鎮痛剤も飲んだし、目も冷めたので、課題を広げてみるが調子が出ない。まとめは後日にして資料だけ揃えるかと調べもののリストを作成してURLをスプレットシートにリンクさせて纏める。
痛みはまだ無いが、眠気が酷くなってきた美月は大人しく寝ることにする。今日が日曜で良かったと思いつつも明日は月曜日かぁ~とゲンナリと考える。
ベットに転がって、スマホを開くとSNSに通知マークがあった。開くとグループ窓【MaoMiduKoto】に2つ、【Sota.Y 】に1つ、【Daiki(北高/E制科)】1つ通知がついていた。
Maimao『今日、マジ忙しかった!美月の入れたアイスコーヒーのお陰で乗りきれたよぉ~サンキュー!また飲もうね!』
松本Koto『美月!やっぱ、現場行ったり、人と会うのはいいわ!デザインアイディア捗る捗る!誘ってくれてありがとう(੭ु´・ω・`)੭ु⁾⁾また、煮詰まったら飲もう!ノリノリの時は無理かも(/ω\)」
『遅くなってごめん!昨日はバイトから帰ったら寝ちゃった。私も楽しかったぁ~やっぱ、最強の3人ですな!また飲もう!あっ、私は早め目に《トラモント》行くかも。ユウさんが気にしてるっぽい!』
2人からは昨日で入っていた。詫びつつ返信をする。あははとテンション高いメッセージに笑いつつ美月も返信をうつ。既読にはすぐにならない。真央は仕事だろうし、琴音は卒業制作中かもなと思いながら、【Sota.Y 】の窓を開く。
『明日、どうする?俺出してもいいけど?』
明日か。明日は絶対にきつい日だ。美月は心を込めて返事を打つ。
『明日は、お願いします!助かります!』
既読はすぐにつき了承のスタンプがピコンと出てくる。それに、美月もお願いのスタンプを投げて次は、【Daiki(北高/E制科)】の窓を開く。

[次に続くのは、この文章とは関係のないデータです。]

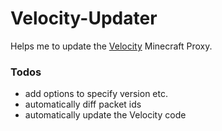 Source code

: # Velocity-Updater
Helps me to update the [Velocity](https://github.com/PaperMC/Velocity) Minecraft Proxy.

### Todos
- add options to specify version etc.
- automatically diff packet ids
- automatically update the Velocity code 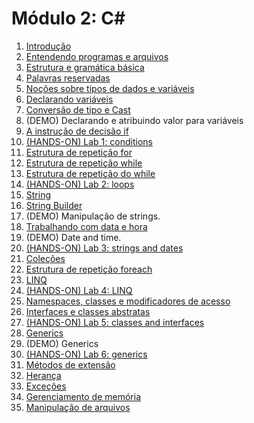 # Módulo 2: C#

1. [Introdução](https://github.com/claudineij-ciandt/dotnet-training/tree/master/csharp/content/introduction.md)
2. [Entendendo programas e arquivos](https://github.com/claudineij-ciandt/dotnet-training/tree/master/csharp/content/understading-program-files.md)
3. [Estrutura e gramática básica](https://github.com/claudineij-ciandt/dotnet-training/tree/master/csharp/content/basic-structure-and-grammar.md)
4. [Palavras reservadas](https://github.com/claudineij-ciandt/dotnet-training/tree/master/csharp/content/reserved-keywords.md)
5. [Noções sobre tipos de dados e variáveis](https://github.com/claudineij-ciandt/dotnet-training/tree/master/csharp/content/data-types-and-variables.md)
6. [Declarando variáveis](https://github.com/claudineij-ciandt/dotnet-training/tree/master/csharp/content/declaring-variables.md)
7. [Conversão de tipo e Cast](https://github.com/claudineij-ciandt/dotnet-training/tree/master/csharp/content/Type-convertion-and-cast.md)
8. (DEMO) Declarando e atribuindo valor para variáveis
9. [A instrução de decisão if](https://github.com/claudineij-ciandt/dotnet-training/tree/master/csharp/content/if.md)
10. [(HANDS-ON) Lab 1: conditions](https://github.com/claudineij-ciandt/dotnet-training/tree/master/csharp/content/lab1.md)
11. [Estrutura de repetição for](https://github.com/claudineij-ciandt/dotnet-training/tree/master/csharp/content/for.md)
12. [Estrutura de repetição while](https://github.com/claudineij-ciandt/dotnet-training/tree/master/csharp/content/while.md)
13. [Estrutura de repetição do while](https://github.com/claudineij-ciandt/dotnet-training/tree/master/csharp/content/do-while.md)
14. [(HANDS-ON) Lab 2: loops](https://github.com/claudineij-ciandt/dotnet-training/tree/master/csharp/content/lab2.md)
15. [String](https://github.com/claudineij-ciandt/dotnet-training/tree/master/csharp/content/string.md)
16. [String Builder](https://github.com/claudineij-ciandt/dotnet-training/tree/master/csharp/content/string-builder.md)
17. (DEMO) Manipulação de strings.
18. [Trabalhando com data e hora](https://github.com/claudineij-ciandt/dotnet-training/tree/master/csharp/content/date-time.md)
19. (DEMO) Date and time.
20. [(HANDS-ON) Lab 3: strings and dates](https://github.com/claudineij-ciandt/dotnet-training/tree/master/csharp/content/lab3.md)
21. [Coleções](https://github.com/claudineij-ciandt/dotnet-training/tree/master/csharp/content/collections.md)
22. [Estrutura de repetição foreach](https://github.com/claudineij-ciandt/dotnet-training/tree/master/csharp/content/foreach.md)
23. [LINQ](https://github.com/claudineij-ciandt/dotnet-training/tree/master/csharp/content/linq.md)
24. [(HANDS-ON) Lab 4: LINQ](https://github.com/claudineij-ciandt/dotnet-training/tree/master/csharp/content/lab4.md)
25. [Namespaces, classes e modificadores de acesso](https://github.com/claudineij-ciandt/dotnet-training/tree/master/csharp/content/namespaces-classes-access-modifiers.md)
26. [Interfaces e classes abstratas](https://github.com/claudineij-ciandt/dotnet-training/tree/master/csharp/content/interfaces-abstracts.md)
27. [(HANDS-ON) Lab 5: classes and interfaces](https://github.com/claudineij-ciandt/dotnet-training/tree/master/csharp/content/lab5.md)
28. [Generics](https://github.com/claudineij-ciandt/dotnet-training/tree/master/csharp/content/generics.md)
29. (DEMO) Generics
30. [(HANDS-ON) Lab 6: generics](https://github.com/claudineij-ciandt/dotnet-training/tree/master/csharp/content/lab6.md)
31. [Métodos de extensão](https://github.com/claudineij-ciandt/dotnet-training/tree/master/csharp/content/extension-methods.md)
32. [Herança](https://github.com/claudineij-ciandt/dotnet-training/tree/master/csharp/content/inheritance.md)
33. [Exceções](https://github.com/claudineij-ciandt/dotnet-training/tree/master/csharp/content/exceptions.md)
34. [Gerenciamento de memória](https://github.com/claudineij-ciandt/dotnet-training/tree/master/csharp/content/memory-management.md)
35. [Manipulação de arquivos](https://github.com/claudineij-ciandt/dotnet-training/tree/master/csharp/content/file-manipulation.md)
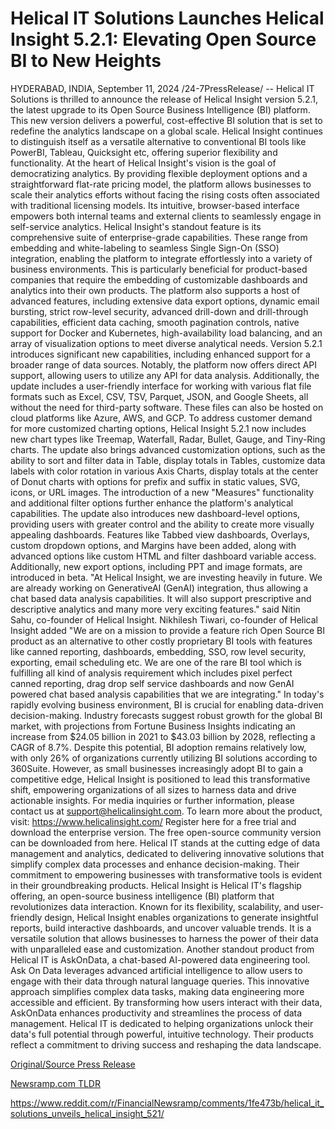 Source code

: # Helical IT Solutions Launches Helical Insight 5.2.1: Elevating Open Source BI to New Heights

HYDERABAD, INDIA, September 11, 2024 /24-7PressRelease/ -- Helical IT Solutions is thrilled to announce the release of Helical Insight version 5.2.1, the latest upgrade to its Open Source Business Intelligence (BI) platform. This new version delivers a powerful, cost-effective BI solution that is set to redefine the analytics landscape on a global scale. Helical Insight continues to distinguish itself as a versatile alternative to conventional BI tools like PowerBI, Tableau, Quicksight etc, offering superior flexibility and functionality.  At the heart of Helical Insight's vision is the goal of democratizing analytics. By providing flexible deployment options and a straightforward flat-rate pricing model, the platform allows businesses to scale their analytics efforts without facing the rising costs often associated with traditional licensing models. Its intuitive, browser-based interface empowers both internal teams and external clients to seamlessly engage in self-service analytics.  Helical Insight's standout feature is its comprehensive suite of enterprise-grade capabilities. These range from embedding and white-labeling to seamless Single Sign-On (SSO) integration, enabling the platform to integrate effortlessly into a variety of business environments. This is particularly beneficial for product-based companies that require the embedding of customizable dashboards and analytics into their own products. The platform also supports a host of advanced features, including extensive data export options, dynamic email bursting, strict row-level security, advanced drill-down and drill-through capabilities, efficient data caching, smooth pagination controls, native support for Docker and Kubernetes, high-availability load balancing, and an array of visualization options to meet diverse analytical needs.  Version 5.2.1 introduces significant new capabilities, including enhanced support for a broader range of data sources. Notably, the platform now offers direct API support, allowing users to utilize any API for data analysis. Additionally, the update includes a user-friendly interface for working with various flat file formats such as Excel, CSV, TSV, Parquet, JSON, and Google Sheets, all without the need for third-party software. These files can also be hosted on cloud platforms like Azure, AWS, and GCP.  To address customer demand for more customized charting options, Helical Insight 5.2.1 now includes new chart types like Treemap, Waterfall, Radar, Bullet, Gauge, and Tiny-Ring charts. The update also brings advanced customization options, such as the ability to sort and filter data in Table, display totals in Tables, customize data labels with color rotation in various Axis Charts, display totals at the center of Donut charts with options for prefix and suffix in static values, SVG, icons, or URL images. The introduction of a new "Measures" functionality and additional filter options further enhance the platform's analytical capabilities.  The update also introduces new dashboard-level options, providing users with greater control and the ability to create more visually appealing dashboards. Features like Tabbed view dashboards, Overlays, custom dropdown options, and Margins have been added, along with advanced options like custom HTML and filter dashboard variable access. Additionally, new export options, including PPT and image formats, are introduced in beta.  "At Helical Insight, we are investing heavily in future. We are already working on GenerativeAI (GenAI) integration, thus allowing a chat based data analysis capabilities. It will also support prescriptive and descriptive analytics and many more very exciting features." said Nitin Sahu, co-founder of Helical Insight.  Nikhilesh Tiwari, co-founder of Helical Insight added "We are on a mission to provide a feature rich Open Source BI product as an alternative to other costly proprietary BI tools with features like canned reporting, dashboards, embedding, SSO, row level security, exporting, email scheduling etc. We are one of the rare BI tool which is fulfilling all kind of analysis requirement which includes pixel perfect canned reporting, drag drop self service dashboards and now GenAI powered chat based analysis capabilities that we are integrating."  In today's rapidly evolving business environment, BI is crucial for enabling data-driven decision-making. Industry forecasts suggest robust growth for the global BI market, with projections from Fortune Business Insights indicating an increase from $24.05 billion in 2021 to $43.03 billion by 2028, reflecting a CAGR of 8.7%. Despite this potential, BI adoption remains relatively low, with only 26% of organizations currently utilizing BI solutions according to 360Suite. However, as small businesses increasingly adopt BI to gain a competitive edge, Helical Insight is positioned to lead this transformative shift, empowering organizations of all sizes to harness data and drive actionable insights.  For media inquiries or further information, please contact us at support@helicalinsight.com. To learn more about the product, visit: https://www.helicalinsight.com/ Register here for a free trial and download the enterprise version. The free open-source community version can be downloaded from here.  Helical IT stands at the cutting edge of data management and analytics, dedicated to delivering innovative solutions that simplify complex data processes and enhance decision-making. Their commitment to empowering businesses with transformative tools is evident in their groundbreaking products.  Helical Insight is Helical IT's flagship offering, an open-source business intelligence (BI) platform that revolutionizes data interaction. Known for its flexibility, scalability, and user-friendly design, Helical Insight enables organizations to generate insightful reports, build interactive dashboards, and uncover valuable trends. It is a versatile solution that allows businesses to harness the power of their data with unparalleled ease and customization.  Another standout product from Helical IT is AskOnData, a chat-based AI-powered data engineering tool. Ask On Data leverages advanced artificial intelligence to allow users to engage with their data through natural language queries. This innovative approach simplifies complex data tasks, making data engineering more accessible and efficient. By transforming how users interact with their data, AskOnData enhances productivity and streamlines the process of data management.  Helical IT is dedicated to helping organizations unlock their data's full potential through powerful, intuitive technology. Their products reflect a commitment to driving success and reshaping the data landscape. 

[Original/Source Press Release](https://www.24-7pressrelease.com/press-release/514188/helical-it-solutions-launches-helical-insight-521-elevating-open-source-bi-to-new-heights)
                    

[Newsramp.com TLDR](None) 

https://www.reddit.com/r/FinancialNewsramp/comments/1fe473b/helical_it_solutions_unveils_helical_insight_521/ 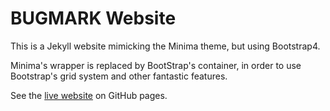 # BUGMARK Website

This is a Jekyll website mimicking the Minima theme, but using Bootstrap4.

Minima's wrapper is replaced by BootStrap's container, in order to use
Bootstrap's grid system and other fantastic features.

See the [live website](http://bugmark.github.io/website/) on GitHub pages.

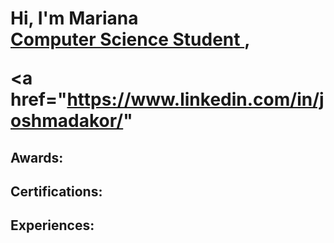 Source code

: <h1>Hi, I'm Mariana <br/><a href="https://github.com/joshmadakor1">Computer Science Student
</a>, 
  
<a href="https://www.linkedin.com/in/joshmadakor/"

<h2>Awards:</h2>

<h2>Certifications:</h2>

<h2>Experiences:</h2>
  


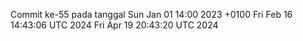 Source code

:Commit ke-55 pada tanggal Sun Jan 01 14:00 2023 +0100
Fri Feb 16 14:43:06 UTC 2024
Fri Apr 19 20:43:20 UTC 2024
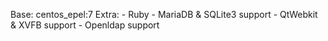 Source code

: Base: centos_epel:7
Extra:
    - Ruby
    - MariaDB & SQLite3 support
    - QtWebkit & XVFB support
    - Openldap support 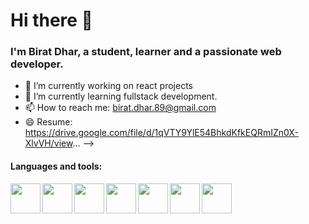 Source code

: # Hi there 👋
### I'm Birat Dhar, a student, learner and a passionate web developer.



- 🔭 I’m currently working on react projects
- 🌱 I’m currently learning fullstack development.
- 📫 How to reach me: <a>birat.dhar.89@gmail.com</a>
- 😄 Resume: <a>https://drive.google.com/file/d/1qVTY9YlE54BhkdKfkEQRmIZn0X-XlvVH/view</a>...
-->

#### Languages and tools:
<img src="https://www.kindpng.com/picc/m/355-3559027_c-programming-language-logo-clipart-png-download-c.png" align="left" height="48" width="48" ><img src="https://th.bing.com/th/id/OIP.xePC9eCXE-p7xCpCMUAaFgHaHa?pid=ImgDet&rs=1" align="left" height="48" width="48" ><img src="https://logos-download.com/wp-content/uploads/2017/07/HTML5_badge.png" align="left" height="48" width="48" ><img src="https://th.bing.com/th/id/OIP.oy-DqixnUFjkoFoP1NoF6wHaHa?pid=ImgDet&rs=1" align="left" height="48" width="48" ><img src="https://clipartart.com/images/javascript-icon-clipart-6.png" align="left" height="48" width="48" ><img src="https://sdtimes.com/wp-content/uploads/2018/01/bootstrap-stack.png" align="left" height="48" width="48" ><img src="https://pluspng.com/img-png/react-logo-png-img-react-logo-png-react-js-logo-png-transparent-png-1142x1027.png" align="left" height="48" width="48" >

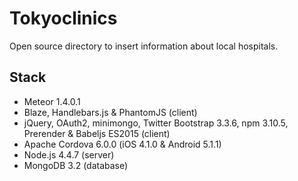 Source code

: # Tokyoclinics

Open source directory to insert information about local hospitals.

## Stack

* Meteor 1.4.0.1
* Blaze, Handlebars.js & PhantomJS (client)
* jQuery, OAuth2, minimongo, Twitter Bootstrap 3.3.6, npm 3.10.5, Prerender & Babeljs ES2015 (client)
* Apache Cordova 6.0.0 (iOS 4.1.0 & Android 5.1.1)
* Node.js 4.4.7 (server)
* MongoDB 3.2 (database)
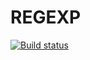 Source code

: # REGEXP

[![Build status](https://ci.appveyor.com/api/projects/status/s7nb4tdair8tc7ti/branch/main?svg=true)](https://ci.appveyor.com/project/ustasnov/regex/branch/main)
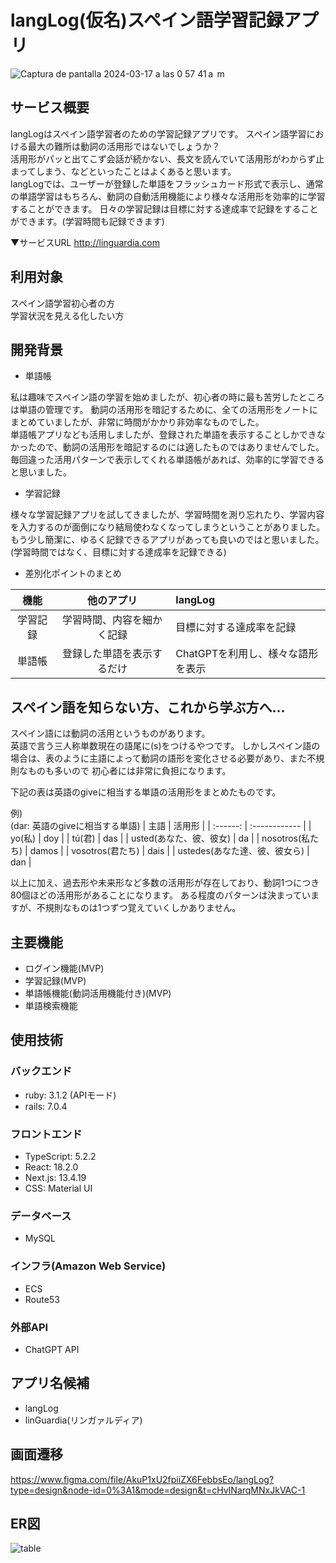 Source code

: # langLog(仮名)スペイン語学習記録アプリ

![Captura de pantalla 2024-03-17 a las 0 57 41 a  m](https://github.com/TaikiSakai/langLog/assets/135448782/a461fc1e-5c4a-496d-a3bc-2adc85504e6e)
## サービス概要
langLogはスペイン語学習者のための学習記録アプリです。
スペイン語学習における最大の難所は動詞の活用形ではないでしょうか？  
活用形がパッと出てこず会話が続かない、長文を読んでいて活用形がわからず止まってしまう、などといったことはよくあると思います。  
langLogでは、ユーザーが登録した単語をフラッシュカード形式で表示し、通常の単語学習はもちろん、動詞の自動活用機能により様々な活用形を効率的に学習することができます。
日々の学習記録は目標に対する達成率で記録をすることができます。(学習時間も記録できます)

▼サービスURL
http://linguardia.com  

## 利用対象
スペイン語学習初心者の方  
学習状況を見える化したい方

## 開発背景
- 単語帳

私は趣味でスペイン語の学習を始めましたが、初心者の時に最も苦労したところは単語の管理です。
動詞の活用形を暗記するために、全ての活用形をノートにまとめていましたが、非常に時間がかかり非効率なものでした。  
単語帳アプリなども活用しましたが、登録された単語を表示することしかできなかったので、動詞の活用形を暗記するのには適したものではありませんでした。  
毎回違った活用パターンで表示してくれる単語帳があれば、効率的に学習できると思いました。  

- 学習記録

様々な学習記録アプリを試してきましたが、学習時間を測り忘れたり、学習内容を入力するのが面倒になり結局使わなくなってしまうということがありました。
もう少し簡潔に、ゆるく記録できるアプリがあっても良いのではと思いました。  
(学習時間ではなく、目標に対する達成率を記録できる)

- 差別化ポイントのまとめ

| 機能 | 他のアプリ | langLog |
| :------: | :------: | :------------ |
| 学習記録 | 学習時間、内容を細かく記録 | 目標に対する達成率を記録 |
| 単語帳 | 登録した単語を表示するだけ | ChatGPTを利用し、様々な語形を表示 |


## スペイン語を知らない方、これから学ぶ方へ...
スペイン語には動詞の活用というものがあります。  
英語で言う三人称単数現在の語尾に(s)をつけるやつです。
しかしスペイン語の場合は、表のように主語によって動詞の語形を変化させる必要があり、また不規則なものも多いので
初心者には非常に負担になります。

下記の表は英語のgiveに相当する単語の活用形をまとめたものです。

例)  
(dar: 英語のgiveに相当する単語)
| 主語 | 活用形 |
| :------: | :------------ |
| yo(私) | doy |
| tú(君) | das |
| usted(あなた、彼、彼女) | da |
| nosotros(私たち) | damos |
| vosotros(君たち) | dais  |
| ustedes(あなた達、彼、彼女ら) | dan |

以上に加え、過去形や未来形など多数の活用形が存在しており、動詞1つにつき80個ほどの活用形があることになります。
ある程度のパターンは決まっていますが、不規則なものは1つずつ覚えていくしかありません。


## 主要機能
- ログイン機能(MVP)
- 学習記録(MVP)  
- 単語帳機能(動詞活用機能付き)(MVP)  
- 単語検索機能

## 使用技術
### バックエンド  
- ruby: 3.1.2 (APIモード)
- rails: 7.0.4

### フロントエンド
- TypeScript: 5.2.2
- React: 18.2.0
- Next.js: 13.4.19
- CSS: Material UI

### データベース  
- MySQL

### インフラ(Amazon Web Service)
- ECS
- Route53

### 外部API
- ChatGPT API

## アプリ名候補
- langLog
- linGuardia(リンガァルディア)

## 画面遷移
https://www.figma.com/file/AkuP1xU2fpiiZX6FebbsEo/langLog?type=design&node-id=0%3A1&mode=design&t=cHvINarqMNxJkVAC-1

## ER図
![table](https://github.com/TaikiSakai/langLog/assets/135448782/9c692b53-91f9-4e5e-9aad-123bd0bba231)
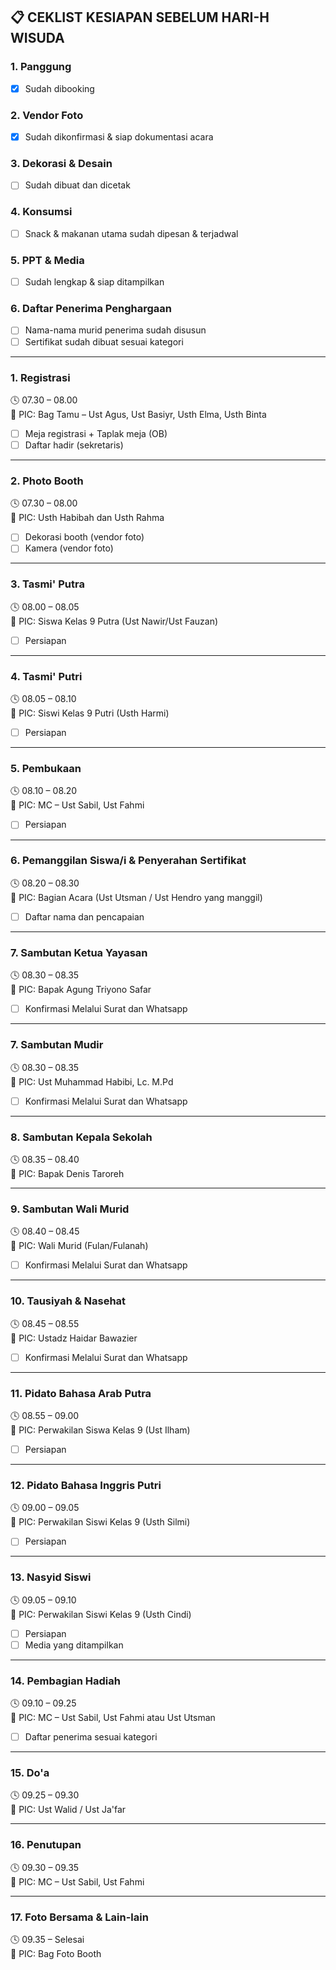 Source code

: ## 📋 CEKLIST KESIAPAN SEBELUM HARI-H WISUDA

### 1. Panggung

- [x] Sudah dibooking

### 2. Vendor Foto

- [x] Sudah dikonfirmasi & siap dokumentasi acara

### 3. Dekorasi & Desain

- [ ] Sudah dibuat dan dicetak

### 4. Konsumsi

- [ ] Snack & makanan utama sudah dipesan & terjadwal

### 5. PPT & Media

- [ ] Sudah lengkap & siap ditampilkan

### 6. Daftar Penerima Penghargaan

- [ ] Nama-nama murid penerima sudah disusun
- [ ] Sertifikat sudah dibuat sesuai kategori

---

### 1. Registrasi

🕓 07.30 – 08.00  
📌 PIC: Bag Tamu – Ust Agus, Ust Basiyr, Usth Elma, Usth Binta

- [ ] Meja registrasi + Taplak meja (OB)
- [ ] Daftar hadir (sekretaris)

---

### 2. Photo Booth

🕓 07.30 – 08.00  
📌 PIC: Usth Habibah dan Usth Rahma

- [ ] Dekorasi booth (vendor foto)
- [ ] Kamera (vendor foto)

---

### 3. Tasmi' Putra

🕓 08.00 – 08.05  
📌 PIC: Siswa Kelas 9 Putra (Ust Nawir/Ust Fauzan)

- [ ] Persiapan

---

### 4. Tasmi' Putri

🕓 08.05 – 08.10  
📌 PIC: Siswi Kelas 9 Putri (Usth Harmi)

- [ ] Persiapan

---

### 5. Pembukaan

🕓 08.10 – 08.20  
📌 PIC: MC – Ust Sabil, Ust Fahmi

- [ ] Persiapan

---

### 6. Pemanggilan Siswa/i & Penyerahan Sertifikat

🕓 08.20 – 08.30  
📌 PIC: Bagian Acara (Ust Utsman / Ust Hendro yang manggil)

- [ ] Daftar nama dan pencapaian

---

### 7. Sambutan Ketua Yayasan

🕓 08.30 – 08.35  
📌 PIC: Bapak Agung Triyono Safar

- [ ] Konfirmasi Melalui Surat dan Whatsapp

---

### 7. Sambutan Mudir

🕓 08.30 – 08.35  
📌 PIC: Ust Muhammad Habibi, Lc. M.Pd

- [ ] Konfirmasi Melalui Surat dan Whatsapp

---

### 8. Sambutan Kepala Sekolah

🕓 08.35 – 08.40  
📌 PIC: Bapak Denis Taroreh

---

### 9. Sambutan Wali Murid

🕓 08.40 – 08.45  
📌 PIC: Wali Murid (Fulan/Fulanah)

- [ ] Konfirmasi Melalui Surat dan Whatsapp

---

### 10. Tausiyah & Nasehat

🕓 08.45 – 08.55  
📌 PIC: Ustadz Haidar Bawazier

- [ ] Konfirmasi Melalui Surat dan Whatsapp

---

### 11. Pidato Bahasa Arab Putra

🕓 08.55 – 09.00  
📌 PIC: Perwakilan Siswa Kelas 9 (Ust Ilham)

- [ ] Persiapan

---

### 12. Pidato Bahasa Inggris Putri

🕓 09.00 – 09.05  
📌 PIC: Perwakilan Siswi Kelas 9 (Usth Silmi)

- [ ] Persiapan

---

### 13. Nasyid Siswi

🕓 09.05 – 09.10  
📌 PIC: Perwakilan Siswi Kelas 9 (Usth Cindi)

- [ ] Persiapan
- [ ] Media yang ditampilkan

---

### 14. Pembagian Hadiah

🕓 09.10 – 09.25  
📌 PIC: MC – Ust Sabil, Ust Fahmi atau Ust Utsman

- [ ] Daftar penerima sesuai kategori

---

### 15. Do'a

🕓 09.25 – 09.30  
📌 PIC: Ust Walid / Ust Ja'far

---

### 16. Penutupan

🕓 09.30 – 09.35  
📌 PIC: MC – Ust Sabil, Ust Fahmi

---

### 17. Foto Bersama & Lain-lain

🕓 09.35 – Selesai  
📌 PIC: Bag Foto Booth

『金曜、おれ暇だから《すぱいす》19時でいい?予約しとく!3人でいいよね?』
おぉ!気を遣ったらしい。自分の予定も盛り込んでくるけど・・・苦笑しつつも返信をうつ。
『うん。19時でいいと思う。校内のカフェテリアで1時間くらいで終わらないかな?と思っている』
既読はすぐにつかないけど、美月の瞼も限界だった。そのまま瞼は降りてきてまた、お昼過ぎまで眠った。起きたら、大輝から了承のスタンプが入っていた。お昼ご飯に牛肉と玉ネギのシンプルな牛丼の牛煮込みがあった。感謝しつつも牛丼にして拝んで食べた。
それから、少し課題を進めてのんびりと本を読んでウトウトして夜は、鮭を軽く塩をまぶして焼いてチーズをのせたメインに、梅きゅうりと豚バラとワカメと玉ねぎの豚汁風味噌汁。キャベツ炒めを作って食べた。あんなに、寝たのに睡魔に抗えず21時に夢の世界へ旅立った。
◇◇◇◇◇
月曜は朝から最悪だった。前日に始まった月の物は、今朝から激痛も伴った。痛みで起きたことを思い出す。昨日はデートに出ちゃった両親が今朝は朝食を作ってくれた。
美月はもちろん腹部も痛いし腰に鈍痛も感じるが足の付け根に痛みを感じる時がある。顏は少し青白くなり、目の下には薄っすらとクマがのる。
病院にも行ったことがあるが低容量ピルを勧められただけ。骨盤鍛えてみては?と言われた。低用量ピルもなかなかお財布にダメージが大きく、家族と言えども本当なら父や兄弟にはあまり話をしたくないので母と2人だけの時に相談しようとはしている。なかなか時間が合わない。メッセージを三日後とかに読む母にはメッセージで話は出来ない。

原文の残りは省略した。